== Segment start ==
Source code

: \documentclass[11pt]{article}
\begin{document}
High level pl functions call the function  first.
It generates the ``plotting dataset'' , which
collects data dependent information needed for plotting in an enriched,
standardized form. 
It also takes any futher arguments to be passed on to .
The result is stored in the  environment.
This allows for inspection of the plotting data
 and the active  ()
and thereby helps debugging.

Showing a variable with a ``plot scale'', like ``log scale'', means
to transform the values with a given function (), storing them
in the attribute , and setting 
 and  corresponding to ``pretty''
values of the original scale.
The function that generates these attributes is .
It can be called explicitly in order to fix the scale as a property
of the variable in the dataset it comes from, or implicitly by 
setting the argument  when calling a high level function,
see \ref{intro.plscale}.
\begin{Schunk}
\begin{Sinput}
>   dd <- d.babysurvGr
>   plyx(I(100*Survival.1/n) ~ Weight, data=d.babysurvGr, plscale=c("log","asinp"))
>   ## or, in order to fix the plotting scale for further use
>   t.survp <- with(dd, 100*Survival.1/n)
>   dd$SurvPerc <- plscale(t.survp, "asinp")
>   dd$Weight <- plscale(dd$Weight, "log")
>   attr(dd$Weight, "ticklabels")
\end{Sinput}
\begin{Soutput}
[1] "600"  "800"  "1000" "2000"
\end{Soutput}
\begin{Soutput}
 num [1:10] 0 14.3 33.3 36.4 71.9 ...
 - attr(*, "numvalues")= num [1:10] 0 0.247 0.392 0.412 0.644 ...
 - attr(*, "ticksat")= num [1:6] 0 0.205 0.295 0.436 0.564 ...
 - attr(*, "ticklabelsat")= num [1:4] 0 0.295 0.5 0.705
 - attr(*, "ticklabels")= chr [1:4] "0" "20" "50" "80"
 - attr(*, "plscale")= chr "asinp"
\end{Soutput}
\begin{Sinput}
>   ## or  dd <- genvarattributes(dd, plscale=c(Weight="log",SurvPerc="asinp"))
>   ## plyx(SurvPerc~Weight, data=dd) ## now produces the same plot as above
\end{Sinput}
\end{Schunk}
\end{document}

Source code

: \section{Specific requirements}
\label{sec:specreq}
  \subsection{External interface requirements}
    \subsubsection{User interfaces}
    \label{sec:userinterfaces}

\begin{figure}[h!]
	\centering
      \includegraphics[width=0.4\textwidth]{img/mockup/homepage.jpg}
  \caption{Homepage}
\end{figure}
== Segment end ==
Line by line, copy the data above exactly as it reads.

## Result of the task
Source code

: \documentclass[11pt]{article}
\begin{document}
High level pl functions call the function  first.
It generates the ``plotting dataset'' , which
collects data dependent information needed for plotting in an enriched,
standardized form. 
It also takes any futher arguments to be passed on to .
The result is stored in the  environment.
This allows for inspection of the plotting data
 and the active  ()
and thereby helps debugging.

Showing a variable with a ``plot scale'', like ``log scale'', means
to transform the values with a given function (), storing them
in the attribute , and setting 
 and  corresponding to ``pretty''
values of the original scale.
The function that generates these attributes is .
It can be called explicitly in order to fix the scale as a property
of the variable in the dataset it comes from, or implicitly by 
setting the argument  when calling a high level function,
see \ref{intro.plscale}.
\begin{Schunk}
\begin{Sinput}
>   dd <- d.babysurvGr
>   plyx(I(100*Survival.1/n) ~ Weight, data=d.babysurvGr, plscale=c("log","asinp"))
>   ## or, in order to fix the plotting scale for further use
>   t.survp <- with(dd, 100*Survival.1/n)
>   dd$SurvPerc <- plscale(t.survp, "asinp")
>   dd$Weight <- plscale(dd$Weight, "log")
>   attr(dd$Weight, "ticklabels")
\end{Sinput}
\begin{Soutput}
[1] "600"  "800"  "1000" "2000"
\end{Soutput}
\begin{Soutput}
 num [1:10] 0 14.3 33.3 36.4 71.9 ...
 - attr(*, "numvalues")= num [1:10] 0 0.247 0.392 0.412 0.644 ...
 - attr(*, "ticksat")= num [1:6] 0 0.205 0.295 0.436 0.564 ...
 - attr(*, "ticklabelsat")= num [1:4] 0 0.295 0.5 0.705
 - attr(*, "ticklabels")= chr [1:4] "0" "20" "50" "80"
 - attr(*, "plscale")= chr "asinp"
\end{Soutput}
\begin{Sinput}
>   ## or  dd <- genvarattributes(dd, plscale=c(Weight="log",SurvPerc="asinp"))
>   ## plyx(SurvPerc~Weight, data=dd) ## now produces the same plot as above
\end{Sinput}
\end{Schunk}
\end{document}

Source code

: \section{Specific requirements}
\label{sec:specreq}
  \subsection{External interface requirements}
    \subsubsection{User interfaces}
    \label{sec:userinterfaces}

\begin{figure}[h!]
	\centering
      \includegraphics[width=0.4\textwidth]{img/mockup/homepage.jpg}
  \caption{Homepage}
\end{figure}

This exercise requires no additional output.